Programmes et plans d’actions se succèdent avec, comme principal objectif, d’assurer un toit à chaque famille marocaine. Mais il semblerait que les constructions en dur sont en effet loin d’attirer les bidonvillois. Ces derniers leur tournent apparemment le dos. Dans plusieurs villes du Royaume. A Fès par exemple, 2000 lots de recasement sont aménagés et près de 650 appartements, d’une superficie moyenne de 80 m2, sont prêts.
Bénéficiant à des ménages des bidonvilles Aïn Smen pour les premiers et Douar Lâaskar pour les seconds, ils demeurent depuis trois mois sans preneurs. Et pour cause, aucun ménage bénéficiaire de cette opération ne s’est présenté pour réceptionner son lot ou son appartement. La raison invoquée est toute simple : la pauvreté. «La population bidonvilloise refuse catégoriquement de participer par le moindre centime.
Ces familles veulent avoir accès à un habitat décent gratuitement, ce qui est en parfaite contradiction avec les termes de la convention signée préalablement», estime ce responsable du ministère chargé de l’Habitat et de l’Urbanisme, département dont les services, signalons-le, disposent d’une cartographie claire et parlante des différents bidonvilles du Maroc. «Les différentes études que nous menons à l’occasion de chaque programme de relogement ou de recasement démontrent que la majorité des ménages bidonvillois peuvent se permettre de vivre ailleurs, si les conditions leur sont favorables. Ce ne sont que 10 à 15 % des habitants des bidonvilles au Maroc qui sont trop pauvres et donc incapables de prendre en charge une partie du relogement», précise la même source.
Cet argument d’extrême pauvreté demeure irrecevable de la part des autorités. « La population en paie que le tiers du coût global du logement ou du lot. Dans la plupart des cas, elle n’est appelée à payer que 15 à 20 % de ce coût ce qui, dans le cas des lots fassis, ne dépasse guère 12.000 dirhams ». Le ministre délégué chargé de l’Habitat et de l’Urbanisme renchérit dans ce même sens en déclarant qu’il est hors de question d’offrir des logements ou des lots gratuits à cette tranche de la population. « Tout le monde préfèrerait alors habiter une baraque et ce serait créer de nouveaux problèmes encore plus grands alors qu’il nous faudrait mettre fin à celui de l’habitat insalubre ».
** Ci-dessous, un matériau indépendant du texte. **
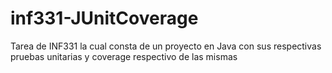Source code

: # inf331-JUnitCoverage
Tarea de INF331 la cual consta de un proyecto en Java con sus respectivas pruebas unitarias y coverage respectivo de las mismas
Un autre problème n’est pas pour leur faciliter la tâche, l’exécution qui dépasse, dans plusieurs cas, les prévisions initialement établies. «Le rythme de production des unités d’accueil des ménages commence à dépasser le rythme de transfert. Ceci est essentiellement dû aux différentes carences enregistrées en matière de gestion sociale de ce transfert des bidonvilles dans de nombreuses villes du Royaume», explique Ahmed Taoufik Hejira. Cette situation pénalise grandement les opérateurs publics (Al Omrane et Erac) qui, de part leur vocation, sont les premiers concernés en matière de lutte contre l’habitat insalubre.
La solution serait, toujours selon le ministre chargé de l’Habitat et de l’Urbanisme, le recours au financement international pour aider
cette population trop vulnérable à acquérir un logement décent. « La meilleure manière de traiter ce genre de problèmes est d’agir au cas par cas, tout en s’assurant un unique et seul traitement de tous les dossiers. « Une règle est indispensable dans toute opération de relogement ou de recasement. Aucun bidonville ne sera bénéficié au détriment d’un autre dans le traitement », ajoute Mme Cherkaoui, responsable de plusieurs opérations du genre au sein d’Al Omrane Tétouan ; cette ville qui, signalons-le, a connu le lancement de la première opération d’habitat inscrite dans le cadre de l’Initiative nationale pour le développement humain (INDH).
Il est à noter que le programme «Villes sans bidonvilles», lancé en juillet 2004, devrait, à terme, toucher près de 212.000 familles dans 70 villes du Royaume avec un coût global de 17,1 milliards de dirhams dont 5,4 milliards pris en charge par l’Etat. Plus d’une année après son lancement, près de 20.300 ménages ont d’ores et déjà bénéficié de ce programme dans de nombreuses régions du Royaume. Ainsi, et sur un total de 77 conventions-villes à établir, 41 ont déjà été signées et leur exécution avance à pas de géant.